WHAT IS NEEDED:
Give the lines below again, exactly as they stand, and leave out the images.

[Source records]
Content starts

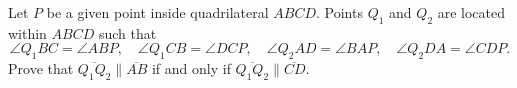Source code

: Let $P$ be a given point inside quadrilateral $ABCD$.  Points $Q_1$ and $Q_2$ are located within $ABCD$ such that\[\angle Q_1BC=\angle ABP,\quad\angle Q_1CB=\angle DCP,\quad\angle Q_2AD=\angle BAP,\quad\angle Q_2DA=\angle CDP.\] Prove that $\overline{Q_1Q_2}\parallel\overline{AB}$ if and only if $\overline{Q_1Q_2}\parallel\overline{CD}$.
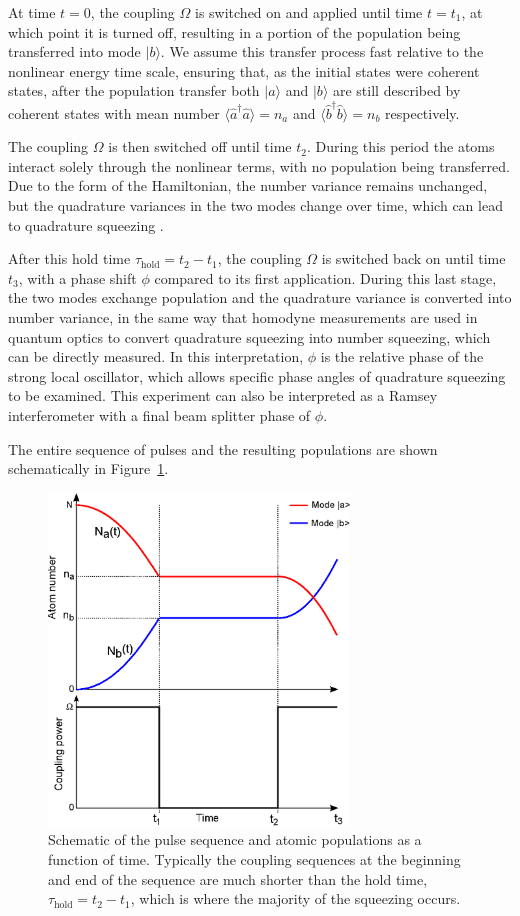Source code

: \documentclass{iopart}
\begin{document}
At time $t=0$, the coupling $\Omega$ is switched on and applied until time $t=t_1$, at which point it is turned off, resulting in a portion of the population being transferred into mode $|b\rangle$. We assume this transfer process fast relative to the nonlinear energy time scale, ensuring that, as the initial states were coherent states, after the population transfer both $|a\rangle$ and $|b\rangle$ are still described by coherent states with mean number $\langle \hat{a}^{\dagger} \hat{a} \rangle = n_a$ and $\langle \hat{b}^{\dagger} \hat{b} \rangle = n_b$ respectively.

The coupling $\Omega$ is then switched off until time $t_2$. During this period the atoms interact solely through the nonlinear terms, with no population being transferred. Due to the form of the Hamiltonian, the number variance remains unchanged, but the quadrature variances in the two modes change over time, which can lead to quadrature squeezing \cite{johnssonET2007}.

After this hold time $\tau_{\mathrm{hold}} = t_2 - t_1 $, the coupling $\Omega$ is switched back on until time $t_3$, with a phase shift $\phi$ compared to its first application. During this last stage, the two modes exchange population and the quadrature variance is converted into number variance, in the same way that homodyne measurements are used in quantum optics to convert quadrature squeezing into number squeezing, which can be directly measured. In this interpretation, $\phi$ is the relative phase of the strong local oscillator, which allows specific phase angles of quadrature squeezing to be examined.  This experiment can also be interpreted as a Ramsey interferometer with a final beam splitter phase of $\phi$.

The entire sequence of pulses and the resulting populations are shown schematically in Figure~\ref{figPulseScheme}.

\begin{figure}
    \centering
    \includegraphics[width=8cm]{figures/pulse_scheme.eps}
    \caption{Schematic of the pulse sequence and atomic populations as a function of time.  Typically the coupling sequences at the beginning and end of the sequence are much shorter than the hold time, $\tau_{\mathrm{hold}} = t_2 - t_1 $, which is where the majority of the squeezing occurs.}
    \label{figPulseScheme}
\end{figure}
\end{document}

Content ends

EXERCISE RESULT:
Source code

: Let $P$ be a given point inside quadrilateral $ABCD$.  Points $Q_1$ and $Q_2$ are located within $ABCD$ such that\[\angle Q_1BC=\angle ABP,\quad\angle Q_1CB=\angle DCP,\quad\angle Q_2AD=\angle BAP,\quad\angle Q_2DA=\angle CDP.\] Prove that $\overline{Q_1Q_2}\parallel\overline{AB}$ if and only if $\overline{Q_1Q_2}\parallel\overline{CD}$.
Source code

: \documentclass{iopart}
\begin{document}
At time $t=0$, the coupling $\Omega$ is switched on and applied until time $t=t_1$, at which point it is turned off, resulting in a portion of the population being transferred into mode $|b\rangle$. We assume this transfer process fast relative to the nonlinear energy time scale, ensuring that, as the initial states were coherent states, after the population transfer both $|a\rangle$ and $|b\rangle$ are still described by coherent states with mean number $\langle \hat{a}^{\dagger} \hat{a} \rangle = n_a$ and $\langle \hat{b}^{\dagger} \hat{b} \rangle = n_b$ respectively.

The coupling $\Omega$ is then switched off until time $t_2$. During this period the atoms interact solely through the nonlinear terms, with no population being transferred. Due to the form of the Hamiltonian, the number variance remains unchanged, but the quadrature variances in the two modes change over time, which can lead to quadrature squeezing \cite{johnssonET2007}.

After this hold time $\tau_{\mathrm{hold}} = t_2 - t_1 $, the coupling $\Omega$ is switched back on until time $t_3$, with a phase shift $\phi$ compared to its first application. During this last stage, the two modes exchange population and the quadrature variance is converted into number variance, in the same way that homodyne measurements are used in quantum optics to convert quadrature squeezing into number squeezing, which can be directly measured. In this interpretation, $\phi$ is the relative phase of the strong local oscillator, which allows specific phase angles of quadrature squeezing to be examined.  This experiment can also be interpreted as a Ramsey interferometer with a final beam splitter phase of $\phi$.

The entire sequence of pulses and the resulting populations are shown schematically in Figure~\ref{figPulseScheme}.

\begin{figure}
    \centering
    \includegraphics[width=8cm]{figures/pulse_scheme.eps}
    \caption{Schematic of the pulse sequence and atomic populations as a function of time.  Typically the coupling sequences at the beginning and end of the sequence are much shorter than the hold time, $\tau_{\mathrm{hold}} = t_2 - t_1 $, which is where the majority of the squeezing occurs.}
    \label{figPulseScheme}
\end{figure}
\end{document}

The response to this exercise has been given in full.